Unfortunately, that’s not the only kind of heat wave that’s worthy of headlines. As many of you are no doubt aware, there’s a heat wave happening at both poles simultaneously:
Startling heatwaves at both of Earth’s poles are causing alarm among climate scientists, who have warned the “unprecedented” events could signal faster and abrupt climate breakdown.
Temperatures in Antarctica reached record levels at the weekend, an astonishing 40 degrees above normal in places.
At the same time, weather stations near the north pole also showed signs of melting, with some temperatures 30 degrees above normal, hitting levels normally attained far later in the year.
At this time of year, the Antarctic should be rapidly cooling after its summer, and the Arctic only slowly emerging from its winter, as days lengthen. For both poles to show such heating at once is unprecedented.
I’ve talked before about why, in the context of a warming planet, a hot year matters more than a cold one. It adds momentum to what’s already happening. These heat waves mean more ice melt, which in turn will mean more ice melt in the future, that would have happened without them. It’s bad news in that regard, but it’s also bad news because of what it says about the speed at which things are happening:
Mark Maslin, professor of earth system science at University College London, said: “I and colleagues were shocked by the number and severity of the extreme weather events in 2021 – which were unexpected at a warming of 1.2C. Now we have record temperatures in the Arctic which, for me, show we have entered a new extreme phase of climate change much earlier than we had expected.”
The Associated Press reported that one weather station in Antarctica beat its all-time record by 15 degrees, while another coastal station used to deep freezes at this time of year was 7 degrees above freezing. In the Arctic, meanwhile, some parts were 50 degrees warmer than average.

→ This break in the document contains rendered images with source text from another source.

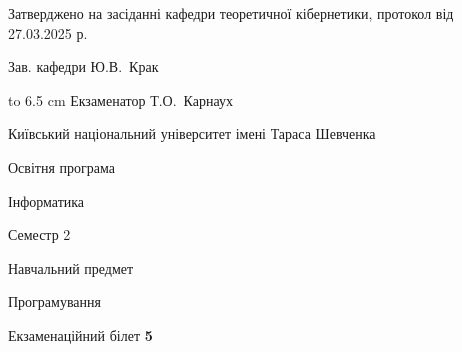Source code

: \documentclass[12pt, ukrainian]{article}
\begin{document}
{\smallskip\smallskip \begin {scriptsize} Затверджено на засіданні кафедри теоретичної кібернетики, протокол   від   27.03.2025 р.\par\smallskip\smallskip\smallskip\smallskip
{\parbox {6.5 cm} {Зав. кафедри \dotfill Ю.В.~Крак}}\hspace {0.7cm} {\hbox to 6.5 cm { Екзаменатор \dotfill Т.О.~Карнаух}} \end{scriptsize}}
\newpage
{{\begin {scriptsize}\par
{ \center  Київський національний університет імені Тараса Шевченка \par}
{\parbox {5 cm}{Освітня програма \hfill}{\parbox {7 cm}{Інформатика\hfill}}\parbox {6 cm}{\hfill Семестр 2}}\par
{\parbox {5 cm} {Навчальний предмет \hfill}\parbox {7 cm}{Програмування \hfill}\parbox {6cm}{\hfill}\par}\vspace{-15pt} \end{scriptsize}}{\center Екзаменаційний білет \No \textbf { 5 }\par}}
\end{document}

“They are opposite seasons. You don’t see the north and the south [poles] both melting at the same time,” said Walt Meier, a scientist at the National Snow and Ice Data Center in Boulder, Colorado. “It’s definitely an unusual occurrence,” he told AP. “It’s pretty stunning.”
The climate denial industry spent decades exploiting minor uncertainties by insisting that climate sensitivity was lower than mainstream climate scientists were estimating.
The reality is that sensitivity seems to be higher. Edit: As discussed in the comments below, actual sensitivity calculations have been pretty much on target. The rate at which the heat increase is affecting life on earth is what has been underestimated. Things are happening faster than expected, and honestly that’s been true for quite a while now.